Tuesday, October 25, 2005
Funeral Sanctity for Veterans; Nothing For Fags
Senator Brent Steele (R-Bedford) plans to introduce legislation during next year’s session he calls the “funeral sanctity bill”, which will make it a felony to stage a protest at a military funeral WISH-TV reports. Senator Steele decided to introduce the bill after extremist followers of the Rev. Fred Phelps of Topeka, Kansas brought their anti-gay message to the funeral of a Martinsville soldier, Sgt. Jeremy Dole, who was killed in Iraq. Phelps group, which has staged anti-gay protests for many years, recently turned their focus on military funerals. Phelps and his followers attribute America’s war dead as a punishment from God for the country’s failure to oppose homosexuality.

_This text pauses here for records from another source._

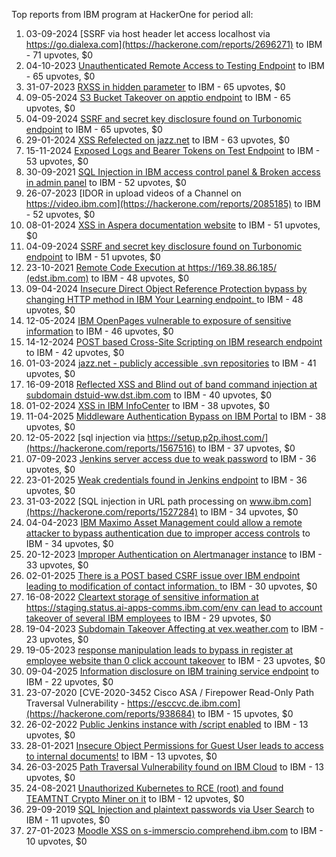 Top reports from IBM program at HackerOne for period all:

1. 03-09-2024 [SSRF via host header let access localhost via https://go.dialexa.com](https://hackerone.com/reports/2696271) to IBM - 71 upvotes, $0
2. 04-10-2023 [Unauthenticated Remote Access to Testing Endpoint](https://hackerone.com/reports/2192984) to IBM - 65 upvotes, $0
3. 31-07-2023 [RXSS in hidden parameter](https://hackerone.com/reports/2090964) to IBM - 65 upvotes, $0
4. 09-05-2024 [S3 Bucket Takeover on apptio endpoint](https://hackerone.com/reports/2498255) to IBM - 65 upvotes, $0
5. 04-09-2024 [SSRF and secret key disclosure found on Turbonomic endpoint](https://hackerone.com/reports/2697592) to IBM - 65 upvotes, $0
6. 29-01-2024 [XSS Refelected on jazz.net](https://hackerone.com/reports/2338285) to IBM - 63 upvotes, $0
7. 15-11-2024 [Exposed Logs and Bearer Tokens on Test Endpoint](https://hackerone.com/reports/2844797) to IBM - 53 upvotes, $0
8. 30-09-2021 [SQL Injection in IBM access control panel & Broken access in admin panel](https://hackerone.com/reports/1355817) to IBM - 52 upvotes, $0
9. 26-07-2023 [IDOR in upload videos of a Channel on https://video.ibm.com](https://hackerone.com/reports/2085185) to IBM - 52 upvotes, $0
10. 08-01-2024 [XSS in Aspera documentation website](https://hackerone.com/reports/2308491) to IBM - 51 upvotes, $0
11. 04-09-2024 [SSRF and secret key disclosure found on Turbonomic endpoint](https://hackerone.com/reports/2697601) to IBM - 51 upvotes, $0
12. 23-10-2021 [Remote Code Execution at https://169.38.86.185/ (edst.ibm.com)](https://hackerone.com/reports/1379130) to IBM - 48 upvotes, $0
13. 09-04-2024 [Insecure Direct Object Reference Protection bypass by changing HTTP method in IBM Your Learning endpoint. ](https://hackerone.com/reports/2456603) to IBM - 48 upvotes, $0
14. 12-05-2024 [IBM OpenPages vulnerable to exposure of sensitive information](https://hackerone.com/reports/2501986) to IBM - 46 upvotes, $0
15. 14-12-2024 [POST based Cross-Site Scripting on IBM research endpoint](https://hackerone.com/reports/2899380) to IBM - 42 upvotes, $0
16. 01-03-2024 [jazz.net - publicly accessible .svn repositories](https://hackerone.com/reports/2398335) to IBM - 41 upvotes, $0
17. 16-09-2018 [Reflected XSS and Blind out of band command injection at subdomain dstuid-ww.dst.ibm.com](https://hackerone.com/reports/410334) to IBM - 40 upvotes, $0
18. 01-02-2024 [XSS in IBM InfoCenter](https://hackerone.com/reports/2343548) to IBM - 38 upvotes, $0
19. 11-04-2025 [Middleware Authentication Bypass on IBM Portal](https://hackerone.com/reports/3088290) to IBM - 38 upvotes, $0
20. 12-05-2022 [sql injection via https://setup.p2p.ihost.com/](https://hackerone.com/reports/1567516) to IBM - 37 upvotes, $0
21. 07-09-2023 [Jenkins server access due to weak password](https://hackerone.com/reports/2139047) to IBM - 36 upvotes, $0
22. 23-01-2025 [Weak credentials found in Jenkins endpoint](https://hackerone.com/reports/2954547) to IBM - 36 upvotes, $0
23. 31-03-2022 [SQL injection in URL path processing on www.ibm.com](https://hackerone.com/reports/1527284) to IBM - 34 upvotes, $0
24. 04-04-2023 [IBM Maximo Asset Management could allow a remote attacker to bypass authentication due to improper access controls](https://hackerone.com/reports/1933304) to IBM - 34 upvotes, $0
25. 20-12-2023 [Improper Authentication on Alertmanager instance](https://hackerone.com/reports/2292236) to IBM - 33 upvotes, $0
26. 02-01-2025 [There is a POST based CSRF issue over IBM endpoint leading to modification of contact information. ](https://hackerone.com/reports/2919623) to IBM - 30 upvotes, $0
27. 16-08-2022 [Cleartext storage of sensitive information at https://staging.status.ai-apps-comms.ibm.com/env can lead to account takeover  of several IBM employees](https://hackerone.com/reports/1670586) to IBM - 29 upvotes, $0
28. 19-04-2023 [Subdomain Takeover Affecting at  vex.weather.com](https://hackerone.com/reports/1954364) to IBM - 23 upvotes, $0
29. 19-05-2023 [response manipulation leads to bypass in register at employee website than 0 click account takeover](https://hackerone.com/reports/1994227) to IBM - 23 upvotes, $0
30. 09-04-2025 [Information disclosure on IBM training service endpoint](https://hackerone.com/reports/3051155) to IBM - 22 upvotes, $0
31. 23-07-2020 [CVE-2020-3452 Cisco ASA / Firepower Read-Only Path Traversal Vulnerability - https://esccvc.de.ibm.com](https://hackerone.com/reports/938684) to IBM - 15 upvotes, $0
32. 26-02-2022 [Public Jenkins instance with /script enabled](https://hackerone.com/reports/1492447) to IBM - 13 upvotes, $0
33. 28-01-2021 [Insecure Object Permissions for Guest User leads to access to internal documents!](https://hackerone.com/reports/1089583) to IBM - 13 upvotes, $0
34. 26-03-2025 [Path Traversal Vulnerability found on IBM Cloud](https://hackerone.com/reports/3060373) to IBM - 13 upvotes, $0
35. 24-08-2021 [Unauthorized Kubernetes to RCE (root) and found TEAMTNT Crypto Miner on it](https://hackerone.com/reports/1317236) to IBM - 12 upvotes, $0
36. 29-09-2019 [SQL Injection and plaintext passwords via User Search](https://hackerone.com/reports/703819) to IBM - 11 upvotes, $0
37. 27-01-2023 [Moodle XSS on s-immerscio.comprehend.ibm.com](https://hackerone.com/reports/1848551) to IBM - 10 upvotes, $0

Senator Steele told WISH-TV: “These families need to be protected. They're fighting words and somebody's gonna get hurt at a funeral someday. If it'd been my kid they would have got their wish. If they wanted a reaction they would have gotten it.” Senator Steele is introducing his bill at the urging of veterans in his district. According to the report, a spokesman for Phelps predicted that Steele’s proposal, if enacted, would not stand up in court. Such a law would be highly susceptible to legal challenge on both free speech and equal protection grounds.
The anti-gay protests of the Rev. Phelps and his ilk are not at all new to Indiana. They have been present at many large gatherings in Indianapolis, most notably the 500 festival parade on Memorial Day weekend. Advance Indiana reported on a similar protest conducted in Corydon this past summer which was equally as ugly as the protest at the Martinsville funeral. Senator Steele believes action is necessary to support the families of our fallen soldiers from these ugly protests, but he offers no support for protecting the gay persons at whom these ugly protests are directed and against whom hate crimes, which are often fueled by bigoted persons like Phelps, are committed. Remarkably, Senator Steele has no words of condemnation for Phelps’ anti-gay message.
Marion County Prosecutor Carl Brizzi has announced his intentions to propose legislation next year to impose tougher penalties on persons who commit crimes against a person or property because of race, religion, sexual orientation and other bias motivations. Indiana, embarrassingly, is just one of four states without such a hate crime law. According to statistics compiled by the U.S. Justice Department, the percentage of hate crimes committed against persons because of their sexual orientation is significantly higher in Indiana than the national average. If Senator Steele’s past voting record is any indication, don’t count on him to support Brizzi’s bill. Brizzi’s proposal will actually combat hate crimes. But Steele isn't interested in combating hate crimes. He’d rather issue press releases to pander to veterans groups, while turning a blind eye to the hate-filled bigotry Indiana’s gay and lesbian citizens face every day.